[[ ENTRIES PROVIDED open ]]

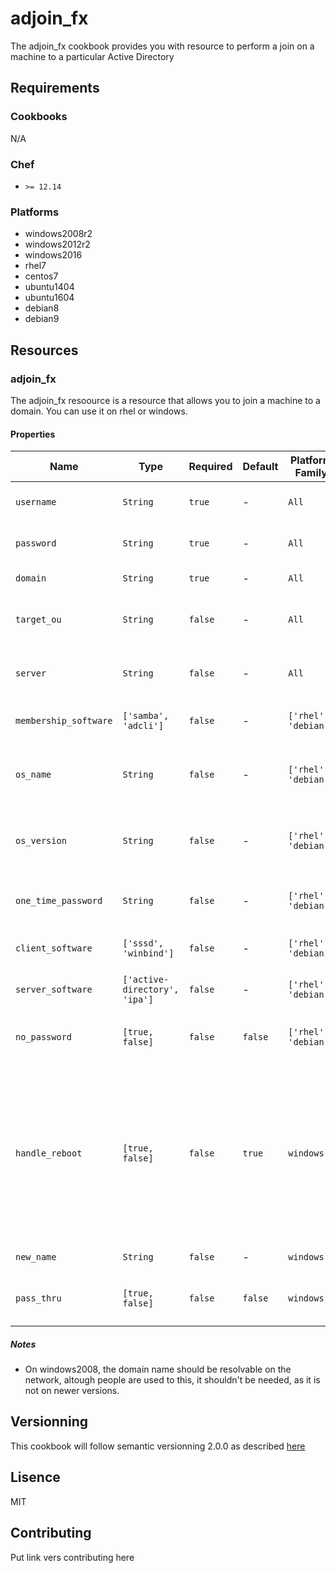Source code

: # adjoin_fx
The adjoin_fx cookbook provides you with resource to perform a join on a machine to a particular Active Directory
## Requirements
### Cookbooks
N/A

### Chef
* `>= 12.14`

### Platforms
* windows2008r2
* windows2012r2
* windows2016
* rhel7
* centos7
* ubuntu1404
* ubuntu1604
* debian8
* debian9

## Resources
### adjoin_fx
The adjoin_fx resoource is a resource that allows you to join a machine to a domain.
You can use it on rhel or windows.

#### Properties

| Name | Type | Required | Default | Platform Family | Description |
| ---- | ---- | -------- | ------- | --------------- | ----------- |
| `username` | `String` | `true` | - | `All` | Username used to join the machine |
| `password` | `String` | `true` | - | `All` | Password used to join the machine |
| `domain` | `String ` | `true` | - | `All` | Domain to Join |
| `target_ou` | `String` | `false` | - | `All` | OU in which the Server Object will reside |
| `server` | `String` | `false` | - | `All` | FQDN of specific DC to used for joining |
| `membership_software` | `['samba', 'adcli']` | `false` | - | `['rhel', 'debian']` | Membership software to use |
| `os_name` | `String` | `false` | - | `['rhel', 'debian']` | String that will fill the os name attribute in the AD |
| `os_version` | `String` | `false` | - | `['rhel', 'debian']` | String that will fill the os version attribute in the AD |
| `one_time_password` | `String` | `false` | - | `['rhel', 'debian']` | One time password to join the domain |
| `client_software` | `['sssd', 'winbind']` | `false` | - | `['rhel', 'debian']` | Client software to use |
| `server_software` | `['active-directory', 'ipa']` | `false` | - | `['rhel', 'debian']` | Type of AD you're joining |
| `no_password` | `[true, false]` | `false` | `false` | `['rhel', 'debian']` | Do not specify a password for joining |
| `handle_reboot` | `[true, false]` | `false` | `true` | `windows` | Reboots the server after joining the machine, be aware that it won't handle launching chef after the reboot you will have to handle that yourself |
| `new_name` | `String` | `false` | - | `windows` | New server name |
| `pass_thru` | `[true, false]` | `false` | `false` | `windows` | Adds Pass-Thru option to joining command |

##### Notes

* On windows2008, the domain name should be resolvable on the network, altough people are used to this, it shouldn't be needed, as it is not on newer versions.

## Versionning
This cookbook will follow semantic versionning 2.0.0 as described [here](https://semver.org/)

## Lisence
MIT

## Contributing
Put link vers contributing here
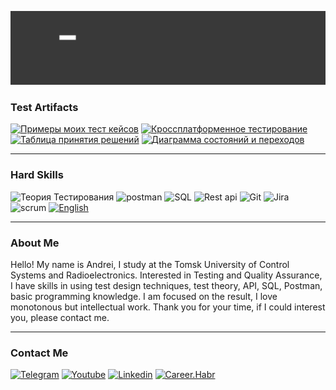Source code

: 
[![header](https://github.com/Argevie/Dolgalev_QA/blob/main/assets/Header%20Animation%20f.gif)](https://t.me/Badpunch)

### Test Artifacts

[![Примеры моих тест кейсов](https://img.shields.io/badge/-Примеры&nbsp;тест&nbsp;кейсов-090909?style=for-the-badge&logo=&logoColor=ff0000)](https://docs.google.com/spreadsheets/d/1YOHsdVRbiyZcMIXCHeZ79hO1S6hbXd5Ojsigi0clNGE/edit#gid=306401338)
[![Кроссплатформенное тестирование](https://img.shields.io/badge/-Кроссплатформенное&nbsp;тестирование-090909?style=for-the-badge&logo=&logoColor=ff0000)](https://docs.google.com/spreadsheets/d/1lhf7EbmEpWJ6Ff1KzeVoDVdNhyvlLENEUF0VbX0qUyw/edit#gid=1338972624)
[![Таблица принятия решений](https://img.shields.io/badge/-Таблица&nbsp;принятия&nbsp;решений-090909?style=for-the-badge&logo=&logoColor=ff0000)](https://docs.google.com/spreadsheets/d/1BYK8Q4AJJQDqLlZQBkn2FH2nj1VMeBNYXvBQtzSzoO4/edit?usp=sharing)
[![Диаграмма состояний и переходов](https://img.shields.io/badge/-Диаграмма&nbsp;S&T-090909?style=for-the-badge&logo=&logoColor=ff0000)](https://drive.google.com/file/d/1Uny0WfMaxaNucfEErOmIeOveRzoASPPV/view?usp=sharing)

---

### Hard Skills

![Теория Тестирования](https://img.shields.io/badge/-Теория_Тестирования-090909?style=for-the-badge&logo=youtube&logoColor=ff0000)
![postman](https://img.shields.io/badge/-Postman-090909?style=for-the-badge&logo=postman&logoColor=cd85)
![SQL](https://img.shields.io/badge/-SQL-090909?style=for-the-badge&logo=&logoColor=cd85)
![Rest api](https://img.shields.io/badge/-Rest&nbsp;api-090909?style=for-the-badge&logo=api&logoColor=cd85)
![Git](https://img.shields.io/badge/-git-090909?style=for-the-badge&logo=github&logoColor=cd85)
![Jira](https://img.shields.io/badge/-Jira-090909?style=for-the-badge&logo=jira&logoColor=4169e1)
![scrum](https://img.shields.io/badge/-scrum-090909?style=for-the-badge&logo=atlassian&logoColor=cd85)
[![English](https://img.shields.io/badge/-English-090909?style=for-the-badge&logo=English&logoColor=cd85)](https://www.efset.org/cert/KpxfWL)

---

### About Me


Hello! My name is Andrei, I study at the Tomsk University of Control Systems and Radioelectronics. Interested in Testing and Quality Assurance, I have skills in using test design techniques, test theory, API, SQL, Postman, basic programming knowledge. I am focused on the result, I love monotonous but intellectual work. Thank you for your time, if I could interest you, please contact me.


---

### Contact Me

[![Telegram](https://img.shields.io/badge/-Telegram-090909?style=for-the-badge&logo=telegram&logoColor=cd85)](https://t.me/Badpunch)
[![Youtube](https://img.shields.io/badge/-youtube-090909?style=for-the-badge&logo=youtube&logoColor=ff0000)](https://www.youtube.com/channel/UCsU3GO1Qw2kygw0v_xB5JAQ)
[![Linkedin](https://img.shields.io/badge/-Linkedin-090909?style=for-the-badge&logo=linkedin&logoColor=0033ff)](https://www.linkedin.com/in/andrei-dolgalev-b58712240/)
[![Career.Habr](https://img.shields.io/badge/-Habr&nbsp;Career-090909?style=for-the-badge&logo=habr&logoColor=0033ff)](https://career.habr.com/argevie)
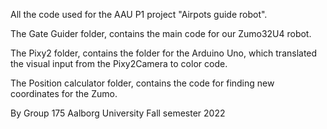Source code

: All the code used for the AAU P1 project "Airpots guide robot".

The Gate Guider folder, contains the main code for our Zumo32U4 robot.

The Pixy2 folder, contains the folder for the Arduino Uno, which translated the visual input from the Pixy2Camera to color code.

The Position calculator folder, contains the code for finding new coordinates for the Zumo.

By Group 175
Aalborg University 
Fall semester 2022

[[ ENTRIES PROVIDED closed ]]

__TRY IT__
The job here is to write out the records exactly, pictures excluded.

__EXERCISE SOLUTION__
Source code

: # adjoin_fx
The adjoin_fx cookbook provides you with resource to perform a join on a machine to a particular Active Directory
## Requirements
### Cookbooks
N/A

### Chef
* `>= 12.14`

### Platforms
* windows2008r2
* windows2012r2
* windows2016
* rhel7
* centos7
* ubuntu1404
* ubuntu1604
* debian8
* debian9

## Resources
### adjoin_fx
The adjoin_fx resoource is a resource that allows you to join a machine to a domain.
You can use it on rhel or windows.

#### Properties

| Name | Type | Required | Default | Platform Family | Description |
| ---- | ---- | -------- | ------- | --------------- | ----------- |
| `username` | `String` | `true` | - | `All` | Username used to join the machine |
| `password` | `String` | `true` | - | `All` | Password used to join the machine |
| `domain` | `String ` | `true` | - | `All` | Domain to Join |
| `target_ou` | `String` | `false` | - | `All` | OU in which the Server Object will reside |
| `server` | `String` | `false` | - | `All` | FQDN of specific DC to used for joining |
| `membership_software` | `['samba', 'adcli']` | `false` | - | `['rhel', 'debian']` | Membership software to use |
| `os_name` | `String` | `false` | - | `['rhel', 'debian']` | String that will fill the os name attribute in the AD |
| `os_version` | `String` | `false` | - | `['rhel', 'debian']` | String that will fill the os version attribute in the AD |
| `one_time_password` | `String` | `false` | - | `['rhel', 'debian']` | One time password to join the domain |
| `client_software` | `['sssd', 'winbind']` | `false` | - | `['rhel', 'debian']` | Client software to use |
| `server_software` | `['active-directory', 'ipa']` | `false` | - | `['rhel', 'debian']` | Type of AD you're joining |
| `no_password` | `[true, false]` | `false` | `false` | `['rhel', 'debian']` | Do not specify a password for joining |
| `handle_reboot` | `[true, false]` | `false` | `true` | `windows` | Reboots the server after joining the machine, be aware that it won't handle launching chef after the reboot you will have to handle that yourself |
| `new_name` | `String` | `false` | - | `windows` | New server name |
| `pass_thru` | `[true, false]` | `false` | `false` | `windows` | Adds Pass-Thru option to joining command |

##### Notes

* On windows2008, the domain name should be resolvable on the network, altough people are used to this, it shouldn't be needed, as it is not on newer versions.

## Versionning
This cookbook will follow semantic versionning 2.0.0 as described [here](https://semver.org/)

## Lisence
MIT

## Contributing
Put link vers contributing here
Source code

: 
[![header](https://github.com/Argevie/Dolgalev_QA/blob/main/assets/Header%20Animation%20f.gif)](https://t.me/Badpunch)

### Test Artifacts

[![Примеры моих тест кейсов](https://img.shields.io/badge/-Примеры&nbsp;тест&nbsp;кейсов-090909?style=for-the-badge&logo=&logoColor=ff0000)](https://docs.google.com/spreadsheets/d/1YOHsdVRbiyZcMIXCHeZ79hO1S6hbXd5Ojsigi0clNGE/edit#gid=306401338)
[![Кроссплатформенное тестирование](https://img.shields.io/badge/-Кроссплатформенное&nbsp;тестирование-090909?style=for-the-badge&logo=&logoColor=ff0000)](https://docs.google.com/spreadsheets/d/1lhf7EbmEpWJ6Ff1KzeVoDVdNhyvlLENEUF0VbX0qUyw/edit#gid=1338972624)
[![Таблица принятия решений](https://img.shields.io/badge/-Таблица&nbsp;принятия&nbsp;решений-090909?style=for-the-badge&logo=&logoColor=ff0000)](https://docs.google.com/spreadsheets/d/1BYK8Q4AJJQDqLlZQBkn2FH2nj1VMeBNYXvBQtzSzoO4/edit?usp=sharing)
[![Диаграмма состояний и переходов](https://img.shields.io/badge/-Диаграмма&nbsp;S&T-090909?style=for-the-badge&logo=&logoColor=ff0000)](https://drive.google.com/file/d/1Uny0WfMaxaNucfEErOmIeOveRzoASPPV/view?usp=sharing)

---

### Hard Skills

![Теория Тестирования](https://img.shields.io/badge/-Теория_Тестирования-090909?style=for-the-badge&logo=youtube&logoColor=ff0000)
![postman](https://img.shields.io/badge/-Postman-090909?style=for-the-badge&logo=postman&logoColor=cd85)
![SQL](https://img.shields.io/badge/-SQL-090909?style=for-the-badge&logo=&logoColor=cd85)
![Rest api](https://img.shields.io/badge/-Rest&nbsp;api-090909?style=for-the-badge&logo=api&logoColor=cd85)
![Git](https://img.shields.io/badge/-git-090909?style=for-the-badge&logo=github&logoColor=cd85)
![Jira](https://img.shields.io/badge/-Jira-090909?style=for-the-badge&logo=jira&logoColor=4169e1)
![scrum](https://img.shields.io/badge/-scrum-090909?style=for-the-badge&logo=atlassian&logoColor=cd85)
[![English](https://img.shields.io/badge/-English-090909?style=for-the-badge&logo=English&logoColor=cd85)](https://www.efset.org/cert/KpxfWL)

---

### About Me


Hello! My name is Andrei, I study at the Tomsk University of Control Systems and Radioelectronics. Interested in Testing and Quality Assurance, I have skills in using test design techniques, test theory, API, SQL, Postman, basic programming knowledge. I am focused on the result, I love monotonous but intellectual work. Thank you for your time, if I could interest you, please contact me.


---

### Contact Me

[![Telegram](https://img.shields.io/badge/-Telegram-090909?style=for-the-badge&logo=telegram&logoColor=cd85)](https://t.me/Badpunch)
[![Youtube](https://img.shields.io/badge/-youtube-090909?style=for-the-badge&logo=youtube&logoColor=ff0000)](https://www.youtube.com/channel/UCsU3GO1Qw2kygw0v_xB5JAQ)
[![Linkedin](https://img.shields.io/badge/-Linkedin-090909?style=for-the-badge&logo=linkedin&logoColor=0033ff)](https://www.linkedin.com/in/andrei-dolgalev-b58712240/)
[![Career.Habr](https://img.shields.io/badge/-Habr&nbsp;Career-090909?style=for-the-badge&logo=habr&logoColor=0033ff)](https://career.habr.com/argevie)
Source code

: All the code used for the AAU P1 project "Airpots guide robot".

The Gate Guider folder, contains the main code for our Zumo32U4 robot.

The Pixy2 folder, contains the folder for the Arduino Uno, which translated the visual input from the Pixy2Camera to color code.

The Position calculator folder, contains the code for finding new coordinates for the Zumo.

By Group 175
Aalborg University 
Fall semester 2022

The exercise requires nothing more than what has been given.